= Beginning of Section =

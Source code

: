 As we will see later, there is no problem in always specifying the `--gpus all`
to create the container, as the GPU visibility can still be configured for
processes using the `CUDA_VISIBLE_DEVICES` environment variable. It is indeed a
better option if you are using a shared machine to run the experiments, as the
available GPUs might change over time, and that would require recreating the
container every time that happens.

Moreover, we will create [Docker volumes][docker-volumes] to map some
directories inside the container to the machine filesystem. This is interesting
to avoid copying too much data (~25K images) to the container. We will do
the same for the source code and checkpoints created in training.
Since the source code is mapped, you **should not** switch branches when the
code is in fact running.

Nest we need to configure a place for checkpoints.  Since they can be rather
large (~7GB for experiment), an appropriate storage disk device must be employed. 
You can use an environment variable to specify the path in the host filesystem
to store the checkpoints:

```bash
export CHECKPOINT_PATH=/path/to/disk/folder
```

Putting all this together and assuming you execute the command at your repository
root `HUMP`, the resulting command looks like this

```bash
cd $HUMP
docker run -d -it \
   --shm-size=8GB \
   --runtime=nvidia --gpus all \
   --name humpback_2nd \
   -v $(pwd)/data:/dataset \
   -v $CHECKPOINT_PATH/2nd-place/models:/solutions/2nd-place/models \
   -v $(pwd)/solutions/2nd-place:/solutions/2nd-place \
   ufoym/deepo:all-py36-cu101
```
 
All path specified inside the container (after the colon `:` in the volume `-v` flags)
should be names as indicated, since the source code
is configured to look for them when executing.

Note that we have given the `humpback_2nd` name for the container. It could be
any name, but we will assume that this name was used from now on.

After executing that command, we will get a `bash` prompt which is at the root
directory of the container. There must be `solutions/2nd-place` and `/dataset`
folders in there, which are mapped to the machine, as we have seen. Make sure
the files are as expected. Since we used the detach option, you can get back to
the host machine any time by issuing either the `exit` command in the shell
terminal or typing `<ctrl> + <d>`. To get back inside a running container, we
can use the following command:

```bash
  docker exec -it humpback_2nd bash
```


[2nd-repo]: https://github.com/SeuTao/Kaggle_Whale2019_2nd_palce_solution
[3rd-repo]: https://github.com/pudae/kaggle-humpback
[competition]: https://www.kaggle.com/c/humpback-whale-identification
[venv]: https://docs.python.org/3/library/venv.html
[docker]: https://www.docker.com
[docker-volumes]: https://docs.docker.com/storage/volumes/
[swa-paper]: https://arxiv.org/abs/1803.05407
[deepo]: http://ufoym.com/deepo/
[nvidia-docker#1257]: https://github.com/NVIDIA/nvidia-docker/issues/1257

= End of Section =

**ACTIVITY**
Whenever a line of the data holds the string "docker", pick that line out.

**TASK SOLUTION**
Moreover, we will create [Docker volumes][docker-volumes] to map some
docker run -d -it \
  docker exec -it humpback_2nd bash
[docker]: https://www.docker.com
[docker-volumes]: https://docs.docker.com/storage/volumes/
[nvidia-docker#1257]: https://github.com/NVIDIA/nvidia-docker/issues/1257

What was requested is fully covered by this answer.